1–6 Jul 2025
Omni Boston Hotel at the Seaport
US/Eastern timezone

Wed-Af-Po.09-03: Detailed Margin Analysis due to Field Loading of the HTS Toroidal Field Coil of the STEP Tokamak

2 Jul 2025, 14:30
2h
Ensemble Ballroom, Level 2

Ensemble Ballroom, Level 2

Speaker

William Iliffe

Description

The economic viability of fusion power plants such as UK Industrial Fusion Solutions Spherical Tokamak for Energy Production (STEP) [1] is a function of their size, toroidal field (TF) strength and availability throughout their operating lifetime [2]. This optimisation has led STEP to adopt a compact design featuring TF cables comprising a stack of rare-earth barium copper oxide (REBCO) coated conductors (CC) as the current carriers for their magnets, given its excellent current carrying capacity at low temperature and high field [3].

During operation, the magnets of the STEP tokamak will need to operate at high current density to produce the strong fields required for efficient deuterium - tritium fusion.
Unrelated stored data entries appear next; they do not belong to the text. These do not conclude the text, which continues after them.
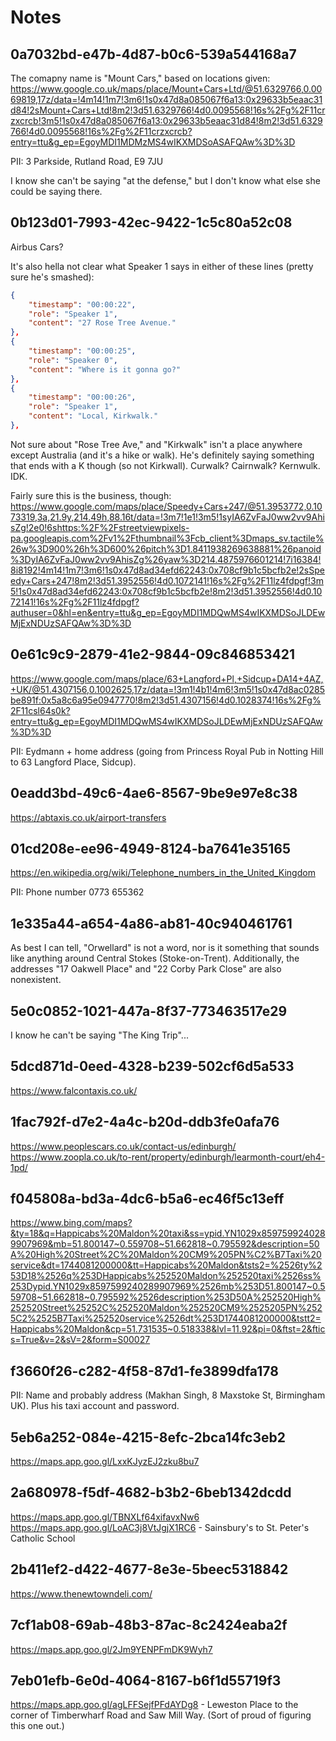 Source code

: # Notes

## 0a7032bd-e47b-4d87-b0c6-539a544168a7

The comapny name is "Mount Cars," based on locations given: https://www.google.co.uk/maps/place/Mount+Cars+Ltd/@51.6329766,0.0069819,17z/data=!4m14!1m7!3m6!1s0x47d8a085067f6a13:0x29633b5eaac31d84!2sMount+Cars+Ltd!8m2!3d51.6329766!4d0.0095568!16s%2Fg%2F11crzxcrcb!3m5!1s0x47d8a085067f6a13:0x29633b5eaac31d84!8m2!3d51.6329766!4d0.0095568!16s%2Fg%2F11crzxcrcb?entry=ttu&g_ep=EgoyMDI1MDMzMS4wIKXMDSoASAFQAw%3D%3D

PII: 3 Parkside, Rutland Road, E9 7JU

I know she can't be saying "at the defense," but I don't know what else she could be saying there.

## 0b123d01-7993-42ec-9422-1c5c80a52c08

Airbus Cars?

It's also hella not clear what Speaker 1 says in either of these lines (pretty sure he's smashed):

```json
{
    "timestamp": "00:00:22",
    "role": "Speaker 1",
    "content": "27 Rose Tree Avenue."
},
{
    "timestamp": "00:00:25",
    "role": "Speaker 0",
    "content": "Where is it gonna go?"
},
{
    "timestamp": "00:00:26",
    "role": "Speaker 1",
    "content": "Local, Kirkwalk."
},
```

Not sure about "Rose Tree Ave," and "Kirkwalk" isn't a place anywhere except Australia (and it's a hike or walk). He's definitely saying something that ends with a K though (so not Kirkwall). Curwalk? Cairnwalk? Kernwulk. IDK.

Fairly sure this is the business, though:
https://www.google.com/maps/place/Speedy+Cars+247/@51.3953772,0.1073319,3a,21.9y,214.49h,88.16t/data=!3m7!1e1!3m5!1syIA6ZvFaJ0ww2vv9AhisZg!2e0!6shttps:%2F%2Fstreetviewpixels-pa.googleapis.com%2Fv1%2Fthumbnail%3Fcb_client%3Dmaps_sv.tactile%26w%3D900%26h%3D600%26pitch%3D1.8411938269638881%26panoid%3DyIA6ZvFaJ0ww2vv9AhisZg%26yaw%3D214.4875976601214!7i16384!8i8192!4m14!1m7!3m6!1s0x47d8ad34efd62243:0x708cf9b1c5bcfb2e!2sSpeedy+Cars+247!8m2!3d51.3952556!4d0.1072141!16s%2Fg%2F11lz4fdpgf!3m5!1s0x47d8ad34efd62243:0x708cf9b1c5bcfb2e!8m2!3d51.3952556!4d0.1072141!16s%2Fg%2F11lz4fdpgf?authuser=0&hl=en&entry=ttu&g_ep=EgoyMDI1MDQwMS4wIKXMDSoJLDEwMjExNDUzSAFQAw%3D%3D

## 0e61c9c9-2879-41e2-9844-09c846853421

https://www.google.com/maps/place/63+Langford+Pl,+Sidcup+DA14+4AZ,+UK/@51.4307156,0.1002625,17z/data=!3m1!4b1!4m6!3m5!1s0x47d8ac0285be891f:0x5a8c6a95e0947770!8m2!3d51.4307156!4d0.1028374!16s%2Fg%2F11csl64s0k?entry=ttu&g_ep=EgoyMDI1MDQwMS4wIKXMDSoJLDEwMjExNDUzSAFQAw%3D%3D

PII: Eydmann + home address (going from Princess Royal Pub in Notting Hill to 63 Langford Place, Sidcup).

## 0eadd3bd-49c6-4ae6-8567-9be9e97e8c38

https://abtaxis.co.uk/airport-transfers

## 01cd208e-ee96-4949-8124-ba7641e35165

https://en.wikipedia.org/wiki/Telephone_numbers_in_the_United_Kingdom

PII: Phone number 0773 655362

## 1e335a44-a654-4a86-ab81-40c940461761

As best I can tell, "Orwellard" is not a word, nor is it something that sounds like anything around Central Stokes (Stoke-on-Trent). Additionally, the addresses "17 Oakwell Place" and "22 Corby Park Close" are also nonexistent.

## 5e0c0852-1021-447a-8f37-773463517e29

I know he can't be saying "The King Trip"...

## 5dcd871d-0eed-4328-b239-502cf6d5a533

https://www.falcontaxis.co.uk/

## 1fac792f-d7e2-4a4c-b20d-ddb3fe0afa76

https://www.peoplescars.co.uk/contact-us/edinburgh/
https://www.zoopla.co.uk/to-rent/property/edinburgh/learmonth-court/eh4-1pd/

## f045808a-bd3a-4dc6-b5a6-ec46f5c13eff

https://www.bing.com/maps?&ty=18&q=Happicabs%20Maldon%20taxi&ss=ypid.YN1029x8597599240289907969&mb=51.800147~0.559708~51.662818~0.795592&description=50A%20High%20Street%2C%20Maldon%20CM9%205PN%C2%B7Taxi%20service&dt=1744081200000&tt=Happicabs%20Maldon&tsts2=%2526ty%253D18%2526q%253DHappicabs%252520Maldon%252520taxi%2526ss%253Dypid.YN1029x8597599240289907969%2526mb%253D51.800147~0.559708~51.662818~0.795592%2526description%253D50A%252520High%252520Street%25252C%252520Maldon%252520CM9%2525205PN%2525C2%2525B7Taxi%252520service%2526dt%253D1744081200000&tstt2=Happicabs%20Maldon&cp=51.731535~0.518338&lvl=11.92&pi=0&ftst=2&ftics=True&v=2&sV=2&form=S00027

## f3660f26-c282-4f58-87d1-fe3899dfa178

PII: Name and probably address (Makhan Singh, 8 Maxstoke St, Birmingham UK). Plus his taxi account and password.

## 5eb6a252-084e-4215-8efc-2bca14fc3eb2

https://maps.app.goo.gl/LxxKJyzEJ2zku8bu7

## 2a680978-f5df-4682-b3b2-6beb1342dcdd

https://maps.app.goo.gl/TBNXLf64xifavxNw6
https://maps.app.goo.gl/LoAC3j8VtJgjX1RC6 - Sainsbury's to St. Peter's Catholic School

## 2b411ef2-d422-4677-8e3e-5beec5318842

https://www.thenewtowndeli.com/

## 7cf1ab08-69ab-48b3-87ac-8c2424eaba2f

https://maps.app.goo.gl/2Jm9YENPFmDK9Wyh7

## 7eb01efb-6e0d-4064-8167-b6f1d55719f3

https://maps.app.goo.gl/agLFFSejfPFdAYDg8 - Leweston Place to the corner of Timberwharf Road and Saw Mill Way. (Sort of proud of figuring this one out.)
STEP consists of several electromagnets, each of which will generate a magnetic vector that will impinge on the magnet itself and adjacent electromagnets and this will change over the course of a plasma pulse. Given that the TF coil is to use REBCO as its current carrier and that it has been reported that REBCO current carrying capacity is a function of temperature (T), field strength (B), and field angle (θ, φ) [4], [5], knowing how the magnetic vector field impinging on the REBCO in the TF coil’s cable changes is required to accurately determine the margin between the operating current and the limit of the cable’s current carrying capacity, defined here as the critical current per unit width of a single tape (Icpw) multiplied by the number of tapes in the cable’s tape stack.
In this work, the STEP magnet design was analysed to determine how the magnetic field vector impinging on each cable of the STEP TF coil varies along its length. This is compared to Icpw(B,θ,φ) data acquired for a REBCO CC made by Faraday Factory using a multi-axis sample goniometer [6], [7]. The goal was thereby to determine if the operating current of the TF coil exceeds the Icpw for each cable at any point along its length. Results of the magnetic field vector analysis at different moments during a STEP plasma pulse allow the cable sections with the lowest margins to be identified and resulting design recommendations to be made.

[1] Chapman et al. 2024. doi: 10.1098/rsta.2023.0416
[2] Sorbom et al. 2015. doi: 10.1016/j.fusengdes.2015.07.008
[3] Wimbush, Strickland 2017. doi: 10.1109/TASC.2016.2628700
[4] Zhou et al. 2025. doi: 10.1088/1361-6668/ad9ad6
[5] Wimbush, Strickland 2022. doi: 10.1088/1361-6668/ac4172
[6] Hopkins et al. 2012. doi: 10.1016/j.phpro.2012.06.171
[7] Wiegand 2010. PhD Thesis, Cambridge University

Author

Co-authors

Dr Anthony Davies (Cambridge University) Aziz Zaghloul (UKAEA) Mr Daniel Finch (UKAEA) Ezzat Nasr (UK Industrial Fusion Solutions) Dr John Durrell (University of Cambridge) Stuart Wimbush (UK Industrial Fusion Solutions)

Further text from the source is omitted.